The large_data_stats component holds statistics about partition,
row, and cell sizes and about number of rows in partition.
For each entry, it keeps the largest value for the entry type,
the respective large_data threshold and the number of entities
that are above the threshold.

## schema subcomponent

    schema = table_id table_schema_version keyspace_name table_name column_count column_description*
    table_id = uuid
    table_schema_version = uuid
    uuid = uuid_high_bits uuid_low_bits
    uuid_high_bits = be64
    uuid_low_bits = be64
    keyspace_name = string32
    table_name = string32
    column_count = be32
    column_description = column_kind column_name column_type
    column_kind = byte    // 1=partition_key, 2=clustering_key, 3=static_column, 4=regular_column
    column_name = string32
    column_type = string32    // CQL type name (e.g. "org.apache.cassandra.db.marshal.UTF8Type")
    string32 = string32_size byte*
    string32_size = be32

The schema subcomponent stores the most important schema fields of the table the
sstable belongs to. It serves as an alternative schema source to the one stored
in the statistics component, which lacks column names and other metadata. Unlike
the full schema stored in the system schema tables, it is not intended to be
comprehensive, but it contains enough information for tools like scylla-sstable
to parse an sstable in a self-sufficient manner.

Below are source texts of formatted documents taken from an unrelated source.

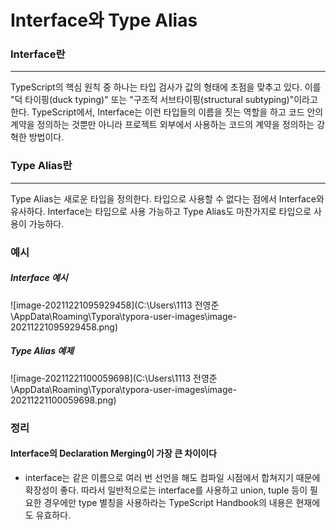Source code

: <h1>
    Interface와 Type Alias
</h1>



<h3>
    Interface란 
</h3>

***

TypeScript의 핵심 원칙 중 하나는 타입 검사가 값의 형태에 초점을 맞추고 있다.
이를 "덕 타이핑(duck typing)" 또는 "구조적 서브타이핑(structural subtyping)"이라고 한다.
TypeScript에서, Interface는 이런 타입들의 이름을 짓는 역할을 하고 코드 안의 계약을 정의하는 
것뿐만 아니라 프로젝트 외부에서 사용하는 코드의 계약을 정의하는 강혁한 방법이다.



<h3>
    Type Alias란
</h3>

***

Type Alias는 새로운 타입을 정의한다. 타입으로 사용할 수 없다는 점에서 Interface와 유사하다. 
Interface는 타입으로 사용 가능하고 Type Alias도 마찬가지로 타입으로 사용이 가능하다.



<h3>
    예시
</h3>

<h5>
    Interface 예시
</h5>

![image-20211221095929458](C:\Users\1113 전영준\AppData\Roaming\Typora\typora-user-images\image-20211221095929458.png)




<h5>
    Type Alias 예제
</h5>

![image-20211221100059698](C:\Users\1113 전영준\AppData\Roaming\Typora\typora-user-images\image-20211221100059698.png)



<h3>
    정리
</h3>

<h4>
    Interface의 Declaration Merging이 가장 큰 차이이다
</h4>

* interface는 같은 이름으로 여러 번 선언을 해도 컴파일 시점에서 합쳐지기 때문에
  확장성이 좋다. 따라서 일반적으로는 interface를 사용하고 union, tuple 등이
  필요한 경우에만 type 별칭을 사용하라는 TypeScript Handbook의 내용은 현재에도
  유효하다.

## large_data_records subcomponent

    large_data_records = record_count large_data_record*
    record_count = be32
    large_data_record = large_data_type partition_key clustering_key column_name value elements_count range_tombstones dead_rows
        large_data_type = be32     // same enum as in large_data_stats
        partition_key = string32   // binary serialized partition key (sstables::key::get_bytes())
        clustering_key = string32  // binary serialized clustering key (clustering_key_prefix::representation()), empty if N/A
        column_name = string32     // column name as text, empty for partition/row entries
        value = be64               // size in bytes (partition, row, or cell size depending on type)
        elements_count = be64      // type-dependent element count (see below)
        range_tombstones = be64    // number of range tombstones (partition_size records only, 0 otherwise)
        dead_rows = be64           // number of dead rows (partition_size records only, 0 otherwise)
    string32 = string32_size byte*
    string32_size = be32

The large_data_records component holds individual top-N large data entries
(partitions, rows, cells) found during the sstable write. Unlike large_data_stats,
which only stores aggregate per-type statistics (max value, threshold, count above
threshold), large_data_records preserves the actual partition key, clustering key,
column name, and size for each above-threshold entry. This information is embedded
in the sstable file itself and therefore survives tablet/shard migration.

The elements_count field carries a type-dependent element count:

- For partition_size and rows_in_partition records: number of rows in the partition
- For cell_size and elements_in_collection records: number of elements in the collection (0 for non-collection cells)
- For row_size records: 0

The range_tombstones and dead_rows fields are meaningful only for
partition_size records and are zero for all other record types.